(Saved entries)
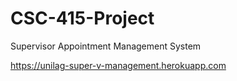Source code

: # CSC-415-Project
Supervisor Appointment Management System

https://unilag-super-v-management.herokuapp.com
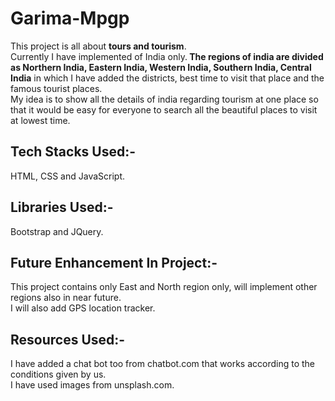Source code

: # Garima-Mpgp
This project is all about <b>tours and tourism</b>.<br/>Currently I have implemented of India only.<b> The regions of india are divided as Northern India, Eastern India, Western India, Southern India, Central India</b> in which I have added the districts, best time to visit that place and the famous tourist places. <br/>My idea is to show all the details of india regarding tourism at one place so that it would be easy for everyone to search all the beautiful places to visit at lowest time.
## Tech Stacks Used:-
HTML, CSS and JavaScript.
## Libraries Used:-
Bootstrap and JQuery.
## Future Enhancement In Project:-
This project contains only East and North region only, will implement other regions also in near future.<br/> I will also add GPS location tracker. 
## Resources Used:-
I have added a chat bot too from chatbot.com that works according to the conditions given by us.<br/> I have used images from unsplash.com.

EXERCISE DETAILS
Although the records contain pictures, return only their text, exactly as written.

RESPONSE TO THIS EXERCISE
Source code

: # CSC-415-Project
Supervisor Appointment Management System

https://unilag-super-v-management.herokuapp.com
Source code

: # Garima-Mpgp
This project is all about <b>tours and tourism</b>.<br/>Currently I have implemented of India only.<b> The regions of india are divided as Northern India, Eastern India, Western India, Southern India, Central India</b> in which I have added the districts, best time to visit that place and the famous tourist places. <br/>My idea is to show all the details of india regarding tourism at one place so that it would be easy for everyone to search all the beautiful places to visit at lowest time.
## Tech Stacks Used:-
HTML, CSS and JavaScript.
## Libraries Used:-
Bootstrap and JQuery.
## Future Enhancement In Project:-
This project contains only East and North region only, will implement other regions also in near future.<br/> I will also add GPS location tracker. 
## Resources Used:-
I have added a chat bot too from chatbot.com that works according to the conditions given by us.<br/> I have used images from unsplash.com.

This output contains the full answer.